WORK ITEM:
If a line below contains the string "массив", copy it out.

────

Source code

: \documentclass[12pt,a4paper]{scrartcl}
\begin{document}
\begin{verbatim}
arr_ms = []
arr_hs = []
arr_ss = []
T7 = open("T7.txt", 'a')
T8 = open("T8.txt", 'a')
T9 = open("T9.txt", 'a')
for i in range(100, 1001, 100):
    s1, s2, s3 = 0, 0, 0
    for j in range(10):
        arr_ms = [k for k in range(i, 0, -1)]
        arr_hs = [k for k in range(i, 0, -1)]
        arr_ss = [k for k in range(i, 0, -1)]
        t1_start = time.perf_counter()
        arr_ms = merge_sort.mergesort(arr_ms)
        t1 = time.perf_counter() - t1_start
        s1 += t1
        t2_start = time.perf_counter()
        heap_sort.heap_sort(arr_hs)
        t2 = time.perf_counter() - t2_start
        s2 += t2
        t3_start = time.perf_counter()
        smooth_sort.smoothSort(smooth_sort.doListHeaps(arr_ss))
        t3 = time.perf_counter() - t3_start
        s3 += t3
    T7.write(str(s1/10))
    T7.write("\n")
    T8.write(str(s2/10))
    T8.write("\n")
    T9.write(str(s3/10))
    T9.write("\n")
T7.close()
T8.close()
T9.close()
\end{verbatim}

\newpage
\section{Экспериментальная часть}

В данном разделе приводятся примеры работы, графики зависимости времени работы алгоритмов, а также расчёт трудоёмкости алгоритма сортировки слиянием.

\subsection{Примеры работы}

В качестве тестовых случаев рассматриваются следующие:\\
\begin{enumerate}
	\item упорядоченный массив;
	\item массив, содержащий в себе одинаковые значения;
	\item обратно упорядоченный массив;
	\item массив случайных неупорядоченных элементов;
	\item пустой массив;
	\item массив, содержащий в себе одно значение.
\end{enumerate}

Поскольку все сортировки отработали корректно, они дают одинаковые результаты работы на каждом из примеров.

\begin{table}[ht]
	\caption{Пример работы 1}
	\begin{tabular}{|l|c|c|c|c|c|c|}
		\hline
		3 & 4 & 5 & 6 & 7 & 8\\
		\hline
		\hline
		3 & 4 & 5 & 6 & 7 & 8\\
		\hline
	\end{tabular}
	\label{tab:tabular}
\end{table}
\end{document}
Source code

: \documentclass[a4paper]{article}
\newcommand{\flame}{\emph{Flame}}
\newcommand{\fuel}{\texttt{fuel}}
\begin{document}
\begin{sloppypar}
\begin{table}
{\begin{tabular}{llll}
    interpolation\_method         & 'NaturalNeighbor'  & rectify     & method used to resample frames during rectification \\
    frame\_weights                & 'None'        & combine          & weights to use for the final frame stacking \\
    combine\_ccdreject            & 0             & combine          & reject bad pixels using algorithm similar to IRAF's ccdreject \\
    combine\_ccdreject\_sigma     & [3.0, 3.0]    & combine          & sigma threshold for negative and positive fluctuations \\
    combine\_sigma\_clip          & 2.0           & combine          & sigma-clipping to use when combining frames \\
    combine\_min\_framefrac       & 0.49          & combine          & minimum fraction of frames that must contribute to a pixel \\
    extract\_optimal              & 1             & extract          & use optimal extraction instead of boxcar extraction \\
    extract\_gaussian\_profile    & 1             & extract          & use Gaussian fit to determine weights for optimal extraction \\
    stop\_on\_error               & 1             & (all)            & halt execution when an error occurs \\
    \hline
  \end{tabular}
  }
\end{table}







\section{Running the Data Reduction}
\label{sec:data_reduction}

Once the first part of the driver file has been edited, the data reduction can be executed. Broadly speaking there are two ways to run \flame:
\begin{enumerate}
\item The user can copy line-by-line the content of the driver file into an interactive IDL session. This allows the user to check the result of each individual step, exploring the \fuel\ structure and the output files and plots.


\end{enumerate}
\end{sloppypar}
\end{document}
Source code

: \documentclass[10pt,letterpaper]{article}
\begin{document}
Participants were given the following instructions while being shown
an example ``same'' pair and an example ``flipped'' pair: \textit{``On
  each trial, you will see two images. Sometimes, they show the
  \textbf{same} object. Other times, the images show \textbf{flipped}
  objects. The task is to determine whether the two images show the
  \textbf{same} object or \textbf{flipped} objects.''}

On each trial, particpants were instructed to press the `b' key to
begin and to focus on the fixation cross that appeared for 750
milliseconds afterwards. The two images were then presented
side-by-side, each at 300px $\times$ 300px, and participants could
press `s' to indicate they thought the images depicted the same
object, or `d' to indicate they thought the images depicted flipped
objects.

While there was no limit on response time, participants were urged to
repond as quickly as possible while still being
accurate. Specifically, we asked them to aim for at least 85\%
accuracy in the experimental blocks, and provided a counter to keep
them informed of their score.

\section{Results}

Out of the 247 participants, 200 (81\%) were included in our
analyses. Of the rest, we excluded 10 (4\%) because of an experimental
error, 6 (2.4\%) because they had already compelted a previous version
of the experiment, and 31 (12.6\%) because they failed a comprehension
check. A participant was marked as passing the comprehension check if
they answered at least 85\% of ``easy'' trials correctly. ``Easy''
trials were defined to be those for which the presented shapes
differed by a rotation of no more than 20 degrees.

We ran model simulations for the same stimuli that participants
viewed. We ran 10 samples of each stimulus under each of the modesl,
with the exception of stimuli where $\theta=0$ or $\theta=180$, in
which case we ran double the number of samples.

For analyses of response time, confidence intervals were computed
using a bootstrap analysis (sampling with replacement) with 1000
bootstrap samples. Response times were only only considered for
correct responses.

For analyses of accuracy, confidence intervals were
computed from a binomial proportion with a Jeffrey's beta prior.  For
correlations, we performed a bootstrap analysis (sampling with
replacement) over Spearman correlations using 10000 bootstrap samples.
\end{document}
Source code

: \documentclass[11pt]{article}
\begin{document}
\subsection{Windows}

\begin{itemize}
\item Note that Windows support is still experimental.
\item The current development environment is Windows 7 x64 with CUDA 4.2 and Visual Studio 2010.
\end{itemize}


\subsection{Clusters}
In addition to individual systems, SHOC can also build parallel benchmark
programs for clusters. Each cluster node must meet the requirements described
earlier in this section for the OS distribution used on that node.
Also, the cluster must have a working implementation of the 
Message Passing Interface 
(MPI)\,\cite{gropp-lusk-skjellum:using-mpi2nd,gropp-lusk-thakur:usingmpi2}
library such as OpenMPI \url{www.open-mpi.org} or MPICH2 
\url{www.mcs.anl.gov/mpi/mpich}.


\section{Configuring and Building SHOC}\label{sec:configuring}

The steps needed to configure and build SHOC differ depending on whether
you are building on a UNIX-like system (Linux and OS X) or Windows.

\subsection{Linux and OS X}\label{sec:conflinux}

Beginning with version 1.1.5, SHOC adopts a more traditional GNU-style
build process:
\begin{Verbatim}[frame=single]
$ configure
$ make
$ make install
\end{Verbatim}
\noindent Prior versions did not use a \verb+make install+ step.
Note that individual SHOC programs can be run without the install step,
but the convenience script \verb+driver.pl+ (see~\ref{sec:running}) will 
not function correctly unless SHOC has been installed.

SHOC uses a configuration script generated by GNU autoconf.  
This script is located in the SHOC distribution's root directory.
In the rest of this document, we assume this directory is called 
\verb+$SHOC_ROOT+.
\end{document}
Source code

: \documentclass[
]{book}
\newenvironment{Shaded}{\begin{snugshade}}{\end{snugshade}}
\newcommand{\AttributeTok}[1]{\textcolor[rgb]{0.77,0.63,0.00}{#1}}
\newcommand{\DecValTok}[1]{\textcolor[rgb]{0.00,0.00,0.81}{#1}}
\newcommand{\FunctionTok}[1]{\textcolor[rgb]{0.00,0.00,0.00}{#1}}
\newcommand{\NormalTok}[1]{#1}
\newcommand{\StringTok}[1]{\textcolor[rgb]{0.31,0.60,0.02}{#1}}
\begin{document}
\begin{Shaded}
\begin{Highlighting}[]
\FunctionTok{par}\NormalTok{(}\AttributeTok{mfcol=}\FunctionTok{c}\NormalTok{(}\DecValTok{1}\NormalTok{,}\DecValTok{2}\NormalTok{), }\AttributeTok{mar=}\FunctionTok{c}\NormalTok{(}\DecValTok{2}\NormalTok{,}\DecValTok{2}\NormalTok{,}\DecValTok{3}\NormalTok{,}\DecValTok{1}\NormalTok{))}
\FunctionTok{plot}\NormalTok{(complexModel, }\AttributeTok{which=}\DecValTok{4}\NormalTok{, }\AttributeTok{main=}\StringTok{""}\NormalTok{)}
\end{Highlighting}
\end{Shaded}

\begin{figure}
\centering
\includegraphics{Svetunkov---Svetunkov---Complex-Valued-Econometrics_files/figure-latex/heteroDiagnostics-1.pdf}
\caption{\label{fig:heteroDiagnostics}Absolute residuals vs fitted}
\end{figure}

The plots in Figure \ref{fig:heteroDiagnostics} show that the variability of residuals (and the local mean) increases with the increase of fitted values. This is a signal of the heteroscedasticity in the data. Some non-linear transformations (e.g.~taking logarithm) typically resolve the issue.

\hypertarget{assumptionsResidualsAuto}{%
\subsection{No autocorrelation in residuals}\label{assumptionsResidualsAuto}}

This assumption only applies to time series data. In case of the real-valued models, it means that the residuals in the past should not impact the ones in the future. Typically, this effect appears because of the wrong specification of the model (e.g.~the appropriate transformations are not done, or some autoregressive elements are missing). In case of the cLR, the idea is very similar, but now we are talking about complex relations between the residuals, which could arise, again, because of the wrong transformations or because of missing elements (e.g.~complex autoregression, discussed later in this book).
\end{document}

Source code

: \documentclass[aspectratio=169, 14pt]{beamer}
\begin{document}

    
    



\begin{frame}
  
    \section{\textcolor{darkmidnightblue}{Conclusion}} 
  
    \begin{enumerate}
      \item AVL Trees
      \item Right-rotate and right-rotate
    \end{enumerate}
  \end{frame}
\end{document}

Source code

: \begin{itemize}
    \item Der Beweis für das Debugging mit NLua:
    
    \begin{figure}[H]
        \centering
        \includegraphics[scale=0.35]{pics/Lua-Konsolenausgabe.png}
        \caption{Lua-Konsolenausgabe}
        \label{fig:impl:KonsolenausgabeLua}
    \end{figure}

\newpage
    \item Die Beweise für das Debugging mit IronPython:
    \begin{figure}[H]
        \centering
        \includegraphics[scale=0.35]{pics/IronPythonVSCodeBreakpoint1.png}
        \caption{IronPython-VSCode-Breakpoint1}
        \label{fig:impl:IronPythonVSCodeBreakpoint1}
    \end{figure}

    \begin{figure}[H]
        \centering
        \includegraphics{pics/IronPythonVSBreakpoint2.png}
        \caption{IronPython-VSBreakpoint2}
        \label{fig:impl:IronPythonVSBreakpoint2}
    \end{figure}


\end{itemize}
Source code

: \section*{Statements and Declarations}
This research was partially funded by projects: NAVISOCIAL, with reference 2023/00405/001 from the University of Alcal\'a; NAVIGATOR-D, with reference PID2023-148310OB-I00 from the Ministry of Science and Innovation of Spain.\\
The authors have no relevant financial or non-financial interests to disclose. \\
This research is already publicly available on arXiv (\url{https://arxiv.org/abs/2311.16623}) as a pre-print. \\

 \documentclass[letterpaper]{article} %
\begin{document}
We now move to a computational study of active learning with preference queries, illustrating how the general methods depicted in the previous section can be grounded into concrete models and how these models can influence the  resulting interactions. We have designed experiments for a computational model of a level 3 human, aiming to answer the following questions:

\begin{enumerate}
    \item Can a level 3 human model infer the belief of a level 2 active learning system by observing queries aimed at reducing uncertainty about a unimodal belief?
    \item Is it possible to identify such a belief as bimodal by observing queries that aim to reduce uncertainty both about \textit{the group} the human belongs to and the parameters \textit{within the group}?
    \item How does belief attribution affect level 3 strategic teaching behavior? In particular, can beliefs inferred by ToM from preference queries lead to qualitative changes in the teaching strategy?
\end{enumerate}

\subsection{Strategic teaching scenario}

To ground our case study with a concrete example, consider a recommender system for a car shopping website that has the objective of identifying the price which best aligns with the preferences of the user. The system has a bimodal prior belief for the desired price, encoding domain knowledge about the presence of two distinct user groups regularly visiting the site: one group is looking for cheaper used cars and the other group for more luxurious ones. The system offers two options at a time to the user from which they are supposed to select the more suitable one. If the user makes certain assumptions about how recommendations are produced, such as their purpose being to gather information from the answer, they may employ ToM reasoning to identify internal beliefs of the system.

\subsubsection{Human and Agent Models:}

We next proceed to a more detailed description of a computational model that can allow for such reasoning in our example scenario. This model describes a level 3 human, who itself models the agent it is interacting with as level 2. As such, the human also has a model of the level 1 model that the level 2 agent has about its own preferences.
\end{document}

────

TASK RESPONSE:
	\item упорядоченный массив;
	\item массив, содержащий в себе одинаковые значения;
	\item обратно упорядоченный массив;
	\item массив случайных неупорядоченных элементов;
	\item пустой массив;
	\item массив, содержащий в себе одно значение.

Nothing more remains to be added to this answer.